## Work instruction:
Give back all of the data exactly, with every picture omitted.

## Available data:
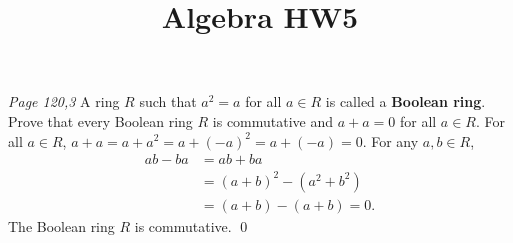 

\title{Algebra HW5}
\author{\asemail}
\maketitle

\begin{enumerate}
	\isep[1em]

\prob
\textit{Page 120,3 }%
A ring $R$ such that $a^2=a$ for all $a\in R$ is called a \textbf{Boolean ring}. Prove that every Boolean ring $R$ is commutative and $a+a=0$ for all $a\in R$. 
\soln
For all $a\in R$, $a+a = a+a^2 = a+(-a)^2 = a+(-a) =0$. For any $a,b\in R$,
\begin{align*}
	ab-ba &= ab+ba \\
	&= (a+b)^2-(a^2+b^2) \\
	&= (a+b)-(a+b)= 0.
\end{align*}
The Boolean ring $R$ is commutative.
\qed


\end{enumerate}
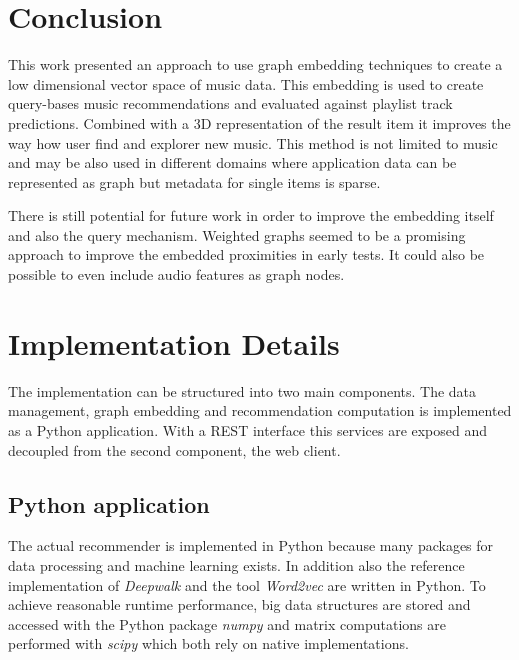 \documentclass[sigconf]{acmart}
\begin{document}
\section{Conclusion}
This work presented an approach to use graph embedding techniques to create a low dimensional vector space of music data. This embedding is used to create query-bases music recommendations and evaluated against playlist track predictions. Combined with a 3D representation of the result item it improves the way how user find and explorer new music. 
This method is not limited to music and may be also used in different domains where application data can be represented as graph but metadata for single items is sparse.

There is still potential for future work in order to improve the embedding itself and also the query mechanism. Weighted graphs seemed to be a promising approach to improve the embedded proximities in early tests. It could also be possible to even include audio features as graph nodes.






\newpage
\appendix
\section{Implementation Details}

The implementation can be structured into two main components. The data management, graph embedding and recommendation computation is implemented as a Python application. With a REST interface this services are exposed and decoupled from the second component, the web client.

\subsection{Python application}
The actual recommender is implemented in Python because many packages for data processing and machine learning exists. In addition also the reference implementation of \emph{Deepwalk} and the tool \emph{Word2vec} are written in Python. To achieve reasonable runtime performance, big data structures are stored and accessed with the Python package \emph{numpy} and matrix computations are performed with \emph{scipy} which both rely on native implementations.

\end{document}
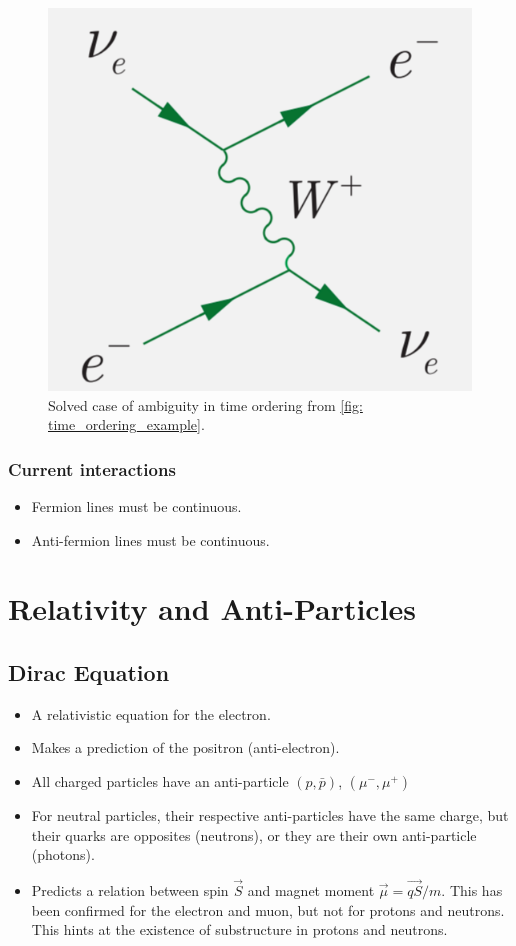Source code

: \begin{figure}[h!]
\centering
\includegraphics[width = .6\textwidth]{time_ordering_example_solved.png}
\caption{Solved case of ambiguity in time ordering from \cref{fig: time_ordering_example}.}
\label{fig: time_ordering_example_solved}
\end{figure}

\subsubsection{Current interactions}
\begin{itemize}
    \item Fermion lines must be continuous. 
    \item Anti-fermion lines must be continuous.
\end{itemize}

\section{Relativity and Anti-Particles}
\subsection{Dirac Equation}
\begin{itemize}
    \item A relativistic equation for the electron.
    \item Makes a prediction of the positron (anti-electron). 
    \item All charged particles have an anti-particle $(p, \bar{p})$, $(μ^{-}, μ^{+})$
    \item For neutral particles, their respective anti-particles have the same charge, but their quarks are opposites (neutrons), or they are their own anti-particle (photons).
    \item Predicts a relation between spin $\vec{S}$ and magnet moment $\vec{μ} = \vec{qS} / m$. This has been confirmed for the electron and muon, but not for protons and neutrons. This hints at the existence of substructure in protons and neutrons.
\end{itemize}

## Your response:
\title{Algebra HW5}
\author{\asemail}
\maketitle

\begin{enumerate}
	\isep[1em]

\prob
\textit{Page 120,3 }%
A ring $R$ such that $a^2=a$ for all $a\in R$ is called a \textbf{Boolean ring}. Prove that every Boolean ring $R$ is commutative and $a+a=0$ for all $a\in R$. 
\soln
For all $a\in R$, $a+a = a+a^2 = a+(-a)^2 = a+(-a) =0$. For any $a,b\in R$,
\begin{align*}
	ab-ba &= ab+ba \\
	&= (a+b)^2-(a^2+b^2) \\
	&= (a+b)-(a+b)= 0.
\end{align*}
The Boolean ring $R$ is commutative.
\qed


\end{enumerate}
 \documentclass[sigconf]{acmart}
\begin{document}
\section{Conclusion}
This work presented an approach to use graph embedding techniques to create a low dimensional vector space of music data. This embedding is used to create query-bases music recommendations and evaluated against playlist track predictions. Combined with a 3D representation of the result item it improves the way how user find and explorer new music. 
This method is not limited to music and may be also used in different domains where application data can be represented as graph but metadata for single items is sparse.

There is still potential for future work in order to improve the embedding itself and also the query mechanism. Weighted graphs seemed to be a promising approach to improve the embedded proximities in early tests. It could also be possible to even include audio features as graph nodes.






\newpage
\appendix
\section{Implementation Details}

The implementation can be structured into two main components. The data management, graph embedding and recommendation computation is implemented as a Python application. With a REST interface this services are exposed and decoupled from the second component, the web client.

\subsection{Python application}
The actual recommender is implemented in Python because many packages for data processing and machine learning exists. In addition also the reference implementation of \emph{Deepwalk} and the tool \emph{Word2vec} are written in Python. To achieve reasonable runtime performance, big data structures are stored and accessed with the Python package \emph{numpy} and matrix computations are performed with \emph{scipy} which both rely on native implementations.

\end{document}
Source code

: \begin{figure}[h!]
\centering
\includegraphics[width = .6\textwidth]{time_ordering_example_solved.png}
\caption{Solved case of ambiguity in time ordering from \cref{fig: time_ordering_example}.}
\label{fig: time_ordering_example_solved}
\end{figure}

\subsubsection{Current interactions}
\begin{itemize}
    \item Fermion lines must be continuous. 
    \item Anti-fermion lines must be continuous.
\end{itemize}

\section{Relativity and Anti-Particles}
\subsection{Dirac Equation}
\begin{itemize}
    \item A relativistic equation for the electron.
    \item Makes a prediction of the positron (anti-electron). 
    \item All charged particles have an anti-particle $(p, \bar{p})$, $(μ^{-}, μ^{+})$
    \item For neutral particles, their respective anti-particles have the same charge, but their quarks are opposites (neutrons), or they are their own anti-particle (photons).
    \item Predicts a relation between spin $\vec{S}$ and magnet moment $\vec{μ} = \vec{qS} / m$. This has been confirmed for the electron and muon, but not for protons and neutrons. This hints at the existence of substructure in protons and neutrons.
\end{itemize}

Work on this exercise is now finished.